TASK TO CARRY OUT: In the records below, find every line that contains "title" and list it.

----

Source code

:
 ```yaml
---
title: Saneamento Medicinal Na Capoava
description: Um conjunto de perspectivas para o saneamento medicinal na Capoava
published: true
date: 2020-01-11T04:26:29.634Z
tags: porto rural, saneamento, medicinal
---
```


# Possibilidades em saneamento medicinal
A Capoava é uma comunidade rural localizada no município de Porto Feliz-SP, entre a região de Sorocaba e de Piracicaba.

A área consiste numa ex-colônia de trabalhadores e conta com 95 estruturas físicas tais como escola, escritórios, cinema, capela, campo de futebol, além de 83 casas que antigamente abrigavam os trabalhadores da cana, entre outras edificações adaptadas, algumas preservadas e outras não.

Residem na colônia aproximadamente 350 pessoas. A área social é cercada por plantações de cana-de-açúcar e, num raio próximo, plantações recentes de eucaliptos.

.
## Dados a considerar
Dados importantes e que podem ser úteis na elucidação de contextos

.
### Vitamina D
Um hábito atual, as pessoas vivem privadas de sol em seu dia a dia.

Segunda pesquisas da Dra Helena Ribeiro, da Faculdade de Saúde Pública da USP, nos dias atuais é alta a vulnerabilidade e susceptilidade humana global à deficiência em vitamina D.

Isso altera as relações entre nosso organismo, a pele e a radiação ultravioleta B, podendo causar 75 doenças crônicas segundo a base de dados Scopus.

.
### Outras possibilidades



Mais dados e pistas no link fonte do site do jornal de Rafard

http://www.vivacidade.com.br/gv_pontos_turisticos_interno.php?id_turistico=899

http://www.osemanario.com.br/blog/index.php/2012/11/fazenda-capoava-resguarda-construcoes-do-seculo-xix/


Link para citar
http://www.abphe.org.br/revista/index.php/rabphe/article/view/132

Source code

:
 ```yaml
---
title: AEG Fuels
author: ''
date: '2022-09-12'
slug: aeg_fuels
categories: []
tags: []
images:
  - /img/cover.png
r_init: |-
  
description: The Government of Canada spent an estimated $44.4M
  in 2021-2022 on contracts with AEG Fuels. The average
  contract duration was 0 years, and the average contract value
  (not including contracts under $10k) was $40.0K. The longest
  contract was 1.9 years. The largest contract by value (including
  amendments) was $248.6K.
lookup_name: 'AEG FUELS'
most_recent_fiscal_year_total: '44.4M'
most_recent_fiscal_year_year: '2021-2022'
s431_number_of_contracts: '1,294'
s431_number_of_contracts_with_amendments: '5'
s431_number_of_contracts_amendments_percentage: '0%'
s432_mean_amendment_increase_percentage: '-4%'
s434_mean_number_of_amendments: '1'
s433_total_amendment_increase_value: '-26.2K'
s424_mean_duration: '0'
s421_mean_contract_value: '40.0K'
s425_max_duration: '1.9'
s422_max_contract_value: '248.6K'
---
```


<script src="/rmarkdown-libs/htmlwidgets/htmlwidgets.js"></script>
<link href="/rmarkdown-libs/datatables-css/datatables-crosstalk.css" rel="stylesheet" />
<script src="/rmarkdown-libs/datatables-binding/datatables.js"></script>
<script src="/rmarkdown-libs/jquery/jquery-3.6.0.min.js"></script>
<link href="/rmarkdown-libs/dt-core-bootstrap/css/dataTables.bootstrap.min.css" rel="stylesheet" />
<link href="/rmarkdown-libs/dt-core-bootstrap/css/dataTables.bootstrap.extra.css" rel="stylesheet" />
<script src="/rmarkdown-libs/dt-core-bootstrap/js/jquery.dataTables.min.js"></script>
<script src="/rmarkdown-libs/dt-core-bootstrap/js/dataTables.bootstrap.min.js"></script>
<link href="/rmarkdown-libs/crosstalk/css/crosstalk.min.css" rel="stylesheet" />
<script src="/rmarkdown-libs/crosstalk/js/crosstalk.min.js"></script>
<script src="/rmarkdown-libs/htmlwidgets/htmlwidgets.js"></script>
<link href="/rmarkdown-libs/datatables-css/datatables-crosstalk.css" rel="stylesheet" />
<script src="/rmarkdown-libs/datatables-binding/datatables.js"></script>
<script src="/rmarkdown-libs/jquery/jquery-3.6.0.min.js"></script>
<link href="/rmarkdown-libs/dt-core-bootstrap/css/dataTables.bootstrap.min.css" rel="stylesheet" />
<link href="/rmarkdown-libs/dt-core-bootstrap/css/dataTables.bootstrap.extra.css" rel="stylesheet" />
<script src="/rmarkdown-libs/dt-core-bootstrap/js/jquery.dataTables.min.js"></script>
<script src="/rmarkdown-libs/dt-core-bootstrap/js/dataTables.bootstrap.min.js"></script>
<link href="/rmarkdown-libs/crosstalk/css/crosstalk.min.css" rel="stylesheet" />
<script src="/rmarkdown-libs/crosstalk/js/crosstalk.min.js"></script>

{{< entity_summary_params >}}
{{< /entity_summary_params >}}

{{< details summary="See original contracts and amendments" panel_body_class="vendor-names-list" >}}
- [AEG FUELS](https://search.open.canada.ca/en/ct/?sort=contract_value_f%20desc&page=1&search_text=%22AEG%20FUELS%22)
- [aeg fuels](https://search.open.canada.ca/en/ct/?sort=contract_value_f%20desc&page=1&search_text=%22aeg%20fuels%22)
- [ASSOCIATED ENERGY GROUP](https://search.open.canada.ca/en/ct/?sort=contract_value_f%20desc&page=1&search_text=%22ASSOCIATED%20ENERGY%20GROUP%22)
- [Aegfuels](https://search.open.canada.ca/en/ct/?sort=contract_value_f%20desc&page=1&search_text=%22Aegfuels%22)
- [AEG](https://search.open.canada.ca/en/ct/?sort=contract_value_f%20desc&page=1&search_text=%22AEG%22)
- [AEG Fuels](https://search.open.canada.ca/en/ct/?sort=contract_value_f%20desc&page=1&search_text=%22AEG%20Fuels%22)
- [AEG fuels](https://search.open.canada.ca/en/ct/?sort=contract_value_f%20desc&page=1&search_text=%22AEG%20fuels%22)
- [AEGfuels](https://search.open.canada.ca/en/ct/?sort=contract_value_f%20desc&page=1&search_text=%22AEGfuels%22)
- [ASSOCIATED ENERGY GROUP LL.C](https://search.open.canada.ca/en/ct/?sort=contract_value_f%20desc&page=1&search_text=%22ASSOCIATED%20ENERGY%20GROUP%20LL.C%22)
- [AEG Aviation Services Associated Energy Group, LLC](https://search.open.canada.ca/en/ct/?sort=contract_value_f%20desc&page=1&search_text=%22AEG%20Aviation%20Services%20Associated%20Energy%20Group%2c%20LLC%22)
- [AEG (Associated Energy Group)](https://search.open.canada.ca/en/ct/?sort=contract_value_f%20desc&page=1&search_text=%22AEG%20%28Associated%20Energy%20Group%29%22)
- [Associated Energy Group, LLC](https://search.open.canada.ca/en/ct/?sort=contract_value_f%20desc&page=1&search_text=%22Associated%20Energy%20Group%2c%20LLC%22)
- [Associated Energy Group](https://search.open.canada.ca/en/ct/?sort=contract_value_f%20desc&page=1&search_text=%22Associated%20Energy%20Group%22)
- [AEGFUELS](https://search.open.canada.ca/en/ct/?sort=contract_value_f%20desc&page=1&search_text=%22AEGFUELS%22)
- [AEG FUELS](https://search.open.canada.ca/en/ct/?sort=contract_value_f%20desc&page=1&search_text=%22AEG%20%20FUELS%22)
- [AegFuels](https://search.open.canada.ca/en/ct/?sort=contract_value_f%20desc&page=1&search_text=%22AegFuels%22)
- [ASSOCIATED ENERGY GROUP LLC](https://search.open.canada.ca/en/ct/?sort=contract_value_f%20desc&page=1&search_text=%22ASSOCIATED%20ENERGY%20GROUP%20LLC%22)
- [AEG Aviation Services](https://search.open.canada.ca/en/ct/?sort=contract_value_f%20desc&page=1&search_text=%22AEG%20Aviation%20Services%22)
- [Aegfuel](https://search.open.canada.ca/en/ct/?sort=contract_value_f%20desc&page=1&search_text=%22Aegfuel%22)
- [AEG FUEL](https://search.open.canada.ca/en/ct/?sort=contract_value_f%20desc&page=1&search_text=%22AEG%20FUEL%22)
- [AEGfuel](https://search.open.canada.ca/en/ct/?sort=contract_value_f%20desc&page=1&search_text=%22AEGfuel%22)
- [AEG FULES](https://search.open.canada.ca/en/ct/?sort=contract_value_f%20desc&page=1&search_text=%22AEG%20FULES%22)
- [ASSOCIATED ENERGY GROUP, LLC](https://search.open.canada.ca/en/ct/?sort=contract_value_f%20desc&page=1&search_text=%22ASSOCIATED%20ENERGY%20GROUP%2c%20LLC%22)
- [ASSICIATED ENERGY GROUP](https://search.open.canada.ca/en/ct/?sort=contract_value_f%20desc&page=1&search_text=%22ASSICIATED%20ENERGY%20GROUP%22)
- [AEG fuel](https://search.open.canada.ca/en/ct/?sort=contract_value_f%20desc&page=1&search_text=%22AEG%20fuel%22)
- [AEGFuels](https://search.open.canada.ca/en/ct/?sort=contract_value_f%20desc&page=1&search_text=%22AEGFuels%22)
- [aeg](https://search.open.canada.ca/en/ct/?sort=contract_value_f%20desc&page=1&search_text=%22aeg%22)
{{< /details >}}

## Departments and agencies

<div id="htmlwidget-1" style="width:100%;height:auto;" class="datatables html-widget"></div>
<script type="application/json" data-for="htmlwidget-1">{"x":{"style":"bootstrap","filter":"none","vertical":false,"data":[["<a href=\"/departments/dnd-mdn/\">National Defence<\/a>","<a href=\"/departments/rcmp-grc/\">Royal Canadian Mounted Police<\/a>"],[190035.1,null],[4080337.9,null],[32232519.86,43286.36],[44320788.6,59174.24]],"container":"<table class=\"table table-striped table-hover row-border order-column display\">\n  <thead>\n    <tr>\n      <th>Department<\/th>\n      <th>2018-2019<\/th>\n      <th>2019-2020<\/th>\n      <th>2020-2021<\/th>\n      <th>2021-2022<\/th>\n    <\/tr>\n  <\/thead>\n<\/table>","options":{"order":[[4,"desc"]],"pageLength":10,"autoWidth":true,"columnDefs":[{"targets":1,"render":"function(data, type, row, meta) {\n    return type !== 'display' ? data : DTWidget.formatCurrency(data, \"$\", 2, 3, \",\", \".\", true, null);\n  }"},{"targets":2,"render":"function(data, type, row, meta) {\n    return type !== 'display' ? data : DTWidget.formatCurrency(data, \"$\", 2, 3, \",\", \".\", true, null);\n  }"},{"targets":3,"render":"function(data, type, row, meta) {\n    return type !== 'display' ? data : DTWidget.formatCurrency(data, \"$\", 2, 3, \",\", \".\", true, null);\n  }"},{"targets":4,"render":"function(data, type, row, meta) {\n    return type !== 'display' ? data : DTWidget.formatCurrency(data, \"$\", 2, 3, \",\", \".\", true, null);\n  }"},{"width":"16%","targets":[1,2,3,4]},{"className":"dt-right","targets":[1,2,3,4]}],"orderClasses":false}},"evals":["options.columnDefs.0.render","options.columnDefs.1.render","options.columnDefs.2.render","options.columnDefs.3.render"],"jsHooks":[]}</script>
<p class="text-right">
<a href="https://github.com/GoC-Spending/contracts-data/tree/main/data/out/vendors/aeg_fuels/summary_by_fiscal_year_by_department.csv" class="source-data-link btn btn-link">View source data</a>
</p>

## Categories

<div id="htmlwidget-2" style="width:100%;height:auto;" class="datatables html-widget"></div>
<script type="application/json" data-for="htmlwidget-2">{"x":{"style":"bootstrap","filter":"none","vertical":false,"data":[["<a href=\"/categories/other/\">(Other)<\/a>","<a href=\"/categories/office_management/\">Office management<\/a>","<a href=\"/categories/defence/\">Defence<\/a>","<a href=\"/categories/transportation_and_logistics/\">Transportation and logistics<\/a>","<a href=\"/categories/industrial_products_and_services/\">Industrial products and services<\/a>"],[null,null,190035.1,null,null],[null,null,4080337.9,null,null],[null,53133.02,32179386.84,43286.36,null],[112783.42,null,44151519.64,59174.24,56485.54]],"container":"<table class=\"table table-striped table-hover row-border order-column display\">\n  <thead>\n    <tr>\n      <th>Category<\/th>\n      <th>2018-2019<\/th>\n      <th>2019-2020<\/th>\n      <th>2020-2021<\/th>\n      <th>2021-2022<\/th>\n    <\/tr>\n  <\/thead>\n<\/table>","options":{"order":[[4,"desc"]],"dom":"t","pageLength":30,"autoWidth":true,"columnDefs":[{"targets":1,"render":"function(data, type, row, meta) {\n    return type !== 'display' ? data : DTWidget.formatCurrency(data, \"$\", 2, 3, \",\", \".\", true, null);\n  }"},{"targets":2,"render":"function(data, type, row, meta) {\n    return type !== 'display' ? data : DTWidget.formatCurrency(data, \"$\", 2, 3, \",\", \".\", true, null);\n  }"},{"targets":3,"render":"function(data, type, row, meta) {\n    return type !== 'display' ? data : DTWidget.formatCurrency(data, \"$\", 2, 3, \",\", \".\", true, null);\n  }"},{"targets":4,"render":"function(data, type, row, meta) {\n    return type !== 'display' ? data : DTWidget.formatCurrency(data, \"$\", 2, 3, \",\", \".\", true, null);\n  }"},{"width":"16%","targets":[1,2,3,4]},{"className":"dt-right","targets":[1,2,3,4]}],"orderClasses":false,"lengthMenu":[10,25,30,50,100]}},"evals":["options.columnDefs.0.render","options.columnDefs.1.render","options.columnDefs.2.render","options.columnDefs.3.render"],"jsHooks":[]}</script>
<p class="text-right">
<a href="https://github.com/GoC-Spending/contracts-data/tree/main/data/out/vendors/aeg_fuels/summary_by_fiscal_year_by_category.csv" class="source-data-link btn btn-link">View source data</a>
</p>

----

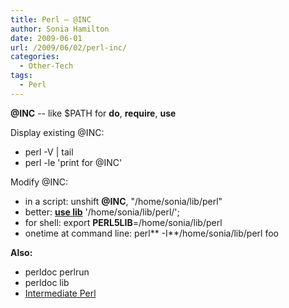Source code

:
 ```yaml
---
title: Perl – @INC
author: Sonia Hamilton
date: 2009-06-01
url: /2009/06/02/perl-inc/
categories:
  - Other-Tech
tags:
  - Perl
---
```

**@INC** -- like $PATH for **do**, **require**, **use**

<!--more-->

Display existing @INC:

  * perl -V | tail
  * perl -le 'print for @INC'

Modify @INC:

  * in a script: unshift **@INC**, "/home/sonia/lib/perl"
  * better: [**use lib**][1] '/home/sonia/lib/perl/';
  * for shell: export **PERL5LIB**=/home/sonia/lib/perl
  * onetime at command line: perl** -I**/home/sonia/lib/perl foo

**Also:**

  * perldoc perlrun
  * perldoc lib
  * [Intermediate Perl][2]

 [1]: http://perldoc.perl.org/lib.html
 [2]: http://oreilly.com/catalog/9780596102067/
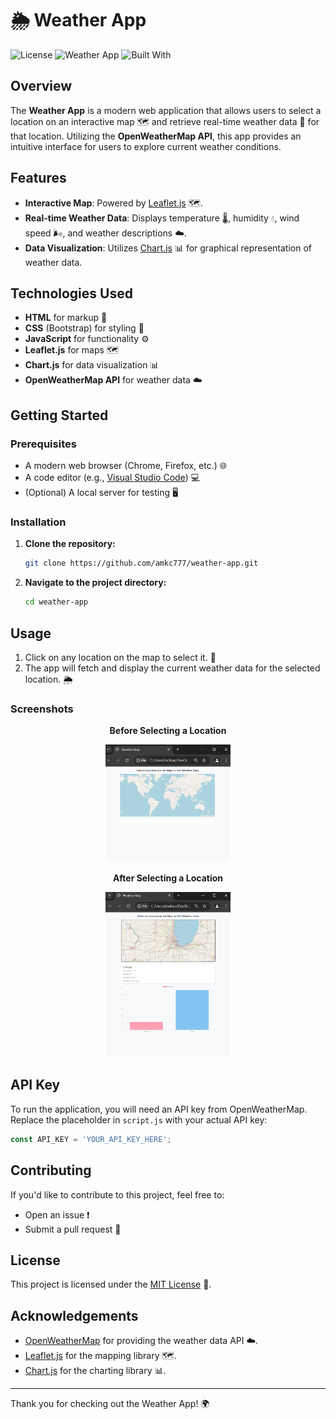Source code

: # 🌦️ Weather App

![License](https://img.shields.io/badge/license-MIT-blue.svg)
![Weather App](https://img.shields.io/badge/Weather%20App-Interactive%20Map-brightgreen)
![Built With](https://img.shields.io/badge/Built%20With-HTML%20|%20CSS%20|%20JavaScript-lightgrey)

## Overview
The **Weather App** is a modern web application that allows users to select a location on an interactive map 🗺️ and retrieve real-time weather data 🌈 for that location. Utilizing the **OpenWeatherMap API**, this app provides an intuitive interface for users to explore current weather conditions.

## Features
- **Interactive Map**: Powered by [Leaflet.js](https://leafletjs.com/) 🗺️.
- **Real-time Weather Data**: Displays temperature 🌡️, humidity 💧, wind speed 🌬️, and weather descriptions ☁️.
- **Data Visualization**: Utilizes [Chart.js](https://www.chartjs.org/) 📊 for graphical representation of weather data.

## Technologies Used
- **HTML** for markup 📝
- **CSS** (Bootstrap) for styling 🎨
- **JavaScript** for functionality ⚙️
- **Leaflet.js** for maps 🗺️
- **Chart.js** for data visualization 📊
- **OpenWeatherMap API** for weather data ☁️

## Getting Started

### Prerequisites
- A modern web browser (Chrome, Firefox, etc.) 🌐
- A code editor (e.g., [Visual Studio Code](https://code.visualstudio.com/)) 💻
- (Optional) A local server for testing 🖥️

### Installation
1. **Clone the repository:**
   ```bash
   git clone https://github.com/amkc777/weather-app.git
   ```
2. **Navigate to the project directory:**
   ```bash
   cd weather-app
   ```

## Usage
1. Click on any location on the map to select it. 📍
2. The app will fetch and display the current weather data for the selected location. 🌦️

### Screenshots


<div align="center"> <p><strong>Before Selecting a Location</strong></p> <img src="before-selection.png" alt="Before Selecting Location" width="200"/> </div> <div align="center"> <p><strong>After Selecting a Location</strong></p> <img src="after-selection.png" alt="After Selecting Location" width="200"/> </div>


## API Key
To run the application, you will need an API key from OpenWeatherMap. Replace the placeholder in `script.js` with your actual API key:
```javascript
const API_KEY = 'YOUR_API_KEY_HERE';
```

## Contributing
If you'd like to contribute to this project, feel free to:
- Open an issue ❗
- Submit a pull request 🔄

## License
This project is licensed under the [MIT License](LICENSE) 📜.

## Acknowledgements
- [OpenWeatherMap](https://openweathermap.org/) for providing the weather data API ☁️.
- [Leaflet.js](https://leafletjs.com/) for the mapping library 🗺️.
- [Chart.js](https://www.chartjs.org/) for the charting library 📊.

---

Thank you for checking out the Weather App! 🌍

----

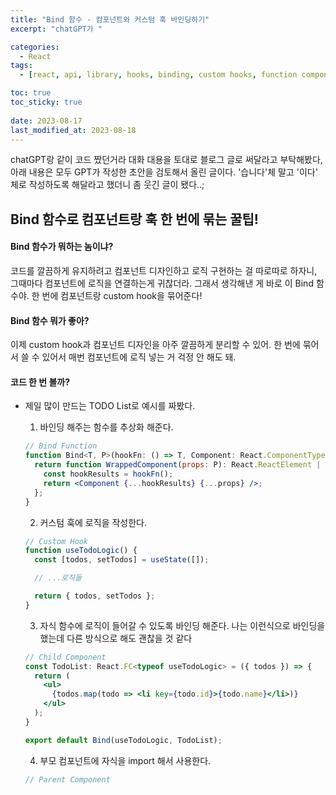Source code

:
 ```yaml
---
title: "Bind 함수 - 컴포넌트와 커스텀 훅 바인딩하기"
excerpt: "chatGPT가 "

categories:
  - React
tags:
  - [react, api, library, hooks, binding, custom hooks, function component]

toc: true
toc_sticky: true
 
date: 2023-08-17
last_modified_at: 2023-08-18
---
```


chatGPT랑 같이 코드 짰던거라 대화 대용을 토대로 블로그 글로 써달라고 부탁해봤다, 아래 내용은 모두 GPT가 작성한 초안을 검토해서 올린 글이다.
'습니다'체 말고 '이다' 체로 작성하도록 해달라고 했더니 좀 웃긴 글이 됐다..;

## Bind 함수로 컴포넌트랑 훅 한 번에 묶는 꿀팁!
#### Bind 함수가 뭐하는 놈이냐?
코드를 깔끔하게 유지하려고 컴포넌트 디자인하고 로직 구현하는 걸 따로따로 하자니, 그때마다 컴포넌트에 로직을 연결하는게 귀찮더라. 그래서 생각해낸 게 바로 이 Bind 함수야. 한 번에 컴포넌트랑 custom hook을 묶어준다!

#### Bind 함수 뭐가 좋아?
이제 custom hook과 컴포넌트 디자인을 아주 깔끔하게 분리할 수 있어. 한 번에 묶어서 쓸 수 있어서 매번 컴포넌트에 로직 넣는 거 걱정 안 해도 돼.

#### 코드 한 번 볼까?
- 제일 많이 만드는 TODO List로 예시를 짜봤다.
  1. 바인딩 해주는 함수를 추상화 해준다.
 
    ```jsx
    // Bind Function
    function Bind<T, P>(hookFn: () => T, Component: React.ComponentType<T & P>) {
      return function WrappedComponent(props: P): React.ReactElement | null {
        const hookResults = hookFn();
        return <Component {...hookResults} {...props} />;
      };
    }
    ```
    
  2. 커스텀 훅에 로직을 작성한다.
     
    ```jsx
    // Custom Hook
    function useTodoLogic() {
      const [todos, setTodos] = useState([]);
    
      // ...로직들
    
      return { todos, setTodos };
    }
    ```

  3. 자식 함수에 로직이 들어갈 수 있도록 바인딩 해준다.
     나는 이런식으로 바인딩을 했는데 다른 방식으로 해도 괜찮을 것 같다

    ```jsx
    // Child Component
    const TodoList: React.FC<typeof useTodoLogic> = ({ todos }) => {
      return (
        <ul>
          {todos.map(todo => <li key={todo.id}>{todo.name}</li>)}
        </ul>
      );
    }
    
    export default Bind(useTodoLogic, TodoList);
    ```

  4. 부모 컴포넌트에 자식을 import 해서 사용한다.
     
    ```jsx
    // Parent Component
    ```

----

ANSWER TO THE EXERCISE:
title: Saneamento Medicinal Na Capoava
title: AEG Fuels
title: Perl – @INC
title: "Bind 함수 - 컴포넌트와 커스텀 훅 바인딩하기"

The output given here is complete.